Earlier this week, the discovery of gravitational waves by scientists working with the BICEP2 collaboration at the south pole made a huge impact in the media.
The discovery – the first ever glimpse of gravitational waves, ripples in spacetime predicted by Einstein, allows us to look back in time further than it was thought possible. It teaches us something fundamentally new about what happened a trillionth of a trillionth of a trillionth of a second after the big bang, and it could mean the beginning of a whole new era of astrophysics.
But the scientific community, along with the press, celebrated this discovery before it was submitted to an academic journal.

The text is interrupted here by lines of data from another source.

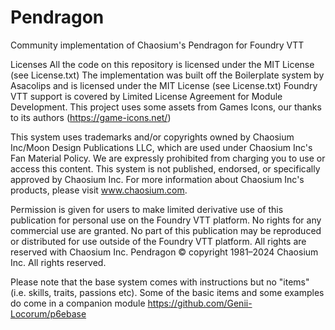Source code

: # Pendragon

Community implementation of Chaosium's Pendragon for Foundry VTT

Licenses All the code on this repository is licensed under the MIT License (see License.txt) The implementation was built off the Boilerplate system by Asacolips and is licensed under the MIT License (see License.txt) Foundry VTT support is covered by Limited License Agreement for Module Development. This project uses some assets from Games Icons, our thanks to its authors (https://game-icons.net/)

This system uses trademarks and/or copyrights owned by Chaosium Inc/Moon Design Publications LLC, which are used under Chaosium Inc's Fan Material Policy. We are expressly prohibited from charging you to use or access this content. This system is not published, endorsed, or specifically approved by Chaosium Inc. For more information about Chaosium Inc's products, please visit www.chaosium.com.

Permission is given for users to make limited derivative use of this publication for personal use on the Foundry VTT platform. No rights for any commercial use are granted. No part of this publication may be reproduced or distributed for use outside of the Foundry VTT platform. All rights are reserved with Chaosium Inc. Pendragon © copyright 1981–2024 Chaosium Inc. All rights reserved.

Please note that the base system comes with instructions but no "items" (i.e. skills, traits, passions etc).  Some of the basic items and some examples do come in a companion module https://github.com/Genii-Locorum/p6ebase
 
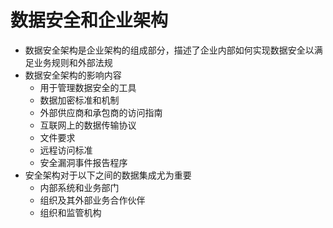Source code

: # **数据安全和企业架构**

- 数据安全架构是企业架构的组成部分，描述了企业内部如何实现数据安全以满足业务规则和外部法规
- 数据安全架构的影响内容
  - 用于管理数据安全的工具
  - 数据加密标准和机制
  - 外部供应商和承包商的访问指南
  - 互联网上的数据传输协议
  - 文件要求
  - 远程访问标准
  - 安全漏洞事件报告程序
- 安全架构对于以下之间的数据集成尤为重要
  - 内部系统和业务部门
  - 组织及其外部业务合作伙伴
  - 组织和监管机构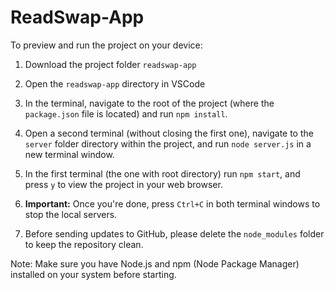 # ReadSwap-App

To preview and run the project on your device:

  1. Download the project folder `readswap-app`
  2. Open the `readswap-app` directory in VSCode
  3. In the terminal, navigate to the root of the project (where the `package.json` file is located) and run `npm install`.
  4. Open a second terminal (without closing the first one), navigate to the `server` folder directory within the project, and run `node server.js` in a new terminal window.
  4. In the first terminal (the one with root directory) run `npm start`, and press `y` to view the project in your web browser.

  5. **Important:** Once you're done, press `Ctrl+C` in both terminal windows to stop the local servers.
  6. Before sending updates to GitHub, please delete the `node_modules` folder to keep the repository clean.

Note: Make sure you have Node.js and npm (Node Package Manager) installed on your system before starting.
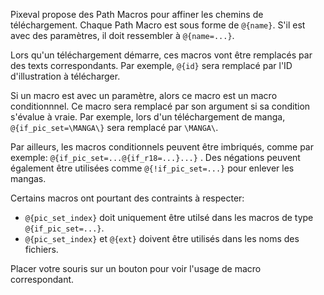 Pixeval propose des Path Macros pour affiner les chemins de téléchargement.
Chaque Path Macro est sous forme de `@{name}`. S'il est avec des paramètres, il doit ressembler à `@{name=...}`.

Lors qu'un téléchargement démarre, ces macros vont être remplacés par des texts correspondants. Par exemple, `@{id}` sera remplacé par l'ID d'illustration à télécharger.

Si un macro est avec un paramètre, alors ce macro est un macro conditionnnel. Ce macro sera remplacé par son argument si sa condition s'évalue à vraie.
Par exemple, lors d'un téléchargement de manga, `@{if_pic_set=\MANGA\}` sera remplacé par `\MANGA\`.

Par ailleurs, les macros conditionnels peuvent être imbriqués, comme par exemple: `@{if_pic_set=...@{if_r18=...}...}` .
Des négations peuvent également être utilisées comme `@{!if_pic_set=...}` pour enlever les mangas.

Certains macros ont pourtant des contraints à respecter:
- `@{pic_set_index}` doit uniquement être utilsé dans les macros de type `@{if_pic_set=...}`.
- `@{pic_set_index}` et `@{ext}` doivent être utilisés dans les noms des fichiers.

Placer votre souris sur un bouton pour voir l'usage de macro correspondant.
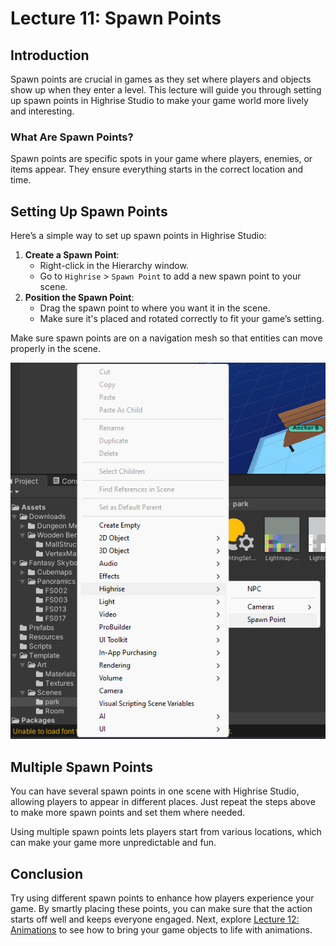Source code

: # Lecture 11: Spawn Points

## Introduction

Spawn points are crucial in games as they set where players and objects show up when they enter a level. This lecture will guide you through setting up spawn points in Highrise Studio to make your game world more lively and interesting.

### What Are Spawn Points?

Spawn points are specific spots in your game where players, enemies, or items appear. They ensure everything starts in the correct location and time.

## Setting Up Spawn Points

Here’s a simple way to set up spawn points in Highrise Studio:

1. **Create a Spawn Point**:
   - Right-click in the Hierarchy window.
   - Go to `Highrise` > `Spawn Point` to add a new spawn point to your scene.
2. **Position the Spawn Point**:
   - Drag the spawn point to where you want it in the scene.
   - Make sure it's placed and rotated correctly to fit your game’s setting.

<Note type="warning">
Make sure spawn points are on a navigation mesh so that entities can move properly in the scene.
</Note>

![Spawn Point Creation](/assets/learn/guides/studio/Lectures/spawn-point.png)

## Multiple Spawn Points

You can have several spawn points in one scene with Highrise Studio, allowing players to appear in different places. Just repeat the steps above to make more spawn points and set them where needed.

<Note type="info">
Using multiple spawn points lets players start from various locations, which can make your game more unpredictable and fun.
</Note>

## Conclusion

Try using different spawn points to enhance how players experience your game. By smartly placing these points, you can make sure that the action starts off well and keeps everyone engaged. Next, explore [Lecture 12: Animations](https://create.highrise.game/learn/studio/basics/beginner-guide/lecture-twelve) to see how to bring your game objects to life with animations.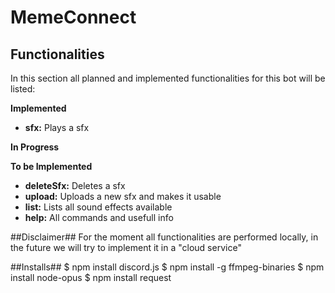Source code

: # MemeConnect #

## Functionalities ##
In this section all planned and implemented functionalities for this bot will be listed:

**Implemented**
- **sfx:** Plays a sfx 

**In Progress**

**To be Implemented**
- **deleteSfx:** Deletes a sfx
- **upload:** Uploads a new sfx and makes it usable
- **list:** Lists all sound effects available
- **help:** All commands and usefull info


##Disclaimer##
For the moment all functionalities are performed locally, in the future we will try to implement it in a "cloud service"

##Installs##
$ npm install discord.js
$ npm install -g ffmpeg-binaries 
$ npm install node-opus
$ npm install request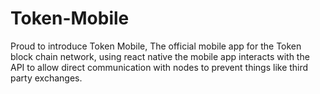 # Token-Mobile
Proud to introduce Token Mobile, The official mobile app for the Token block chain network, using react native the mobile app interacts with the API to allow direct communication with nodes to prevent things like third party exchanges.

Discoveries in astrophysics are often published, like this paper was, on the preprint server arXiv.org. Papers can then be viewed by the scientific community before they undergo the peer review process. Some academics say that this allows a wider reaction to be gained more quickly.
“ArXiv allows for rapid dissemination of results to the community,” says Marc Kamionkowski, professor of Physics and Astronomy at John Hopkins University, Baltimore. “It is understood that, since arXiv is not refereed, that papers on arXiv come with a buyer beware clause. Even so, the quality control that is self-imposed by authors is impressive, and the vast majority of arXiv papers in astrophysics are then published without dramatic changes.”
Professor Kamionkowski believes arXiv to be a good thing, and that it does not change the peer review process. “Referees still read papers and judge them in much the same way that they did before arXiv”, he says.
He also thinks that the gravitational waves paper will undoubtedly be submitted, and accepted, to an academic journal very soon. “I think that this is an amazing discovery, the kind of thing that happens at most once every few decades.”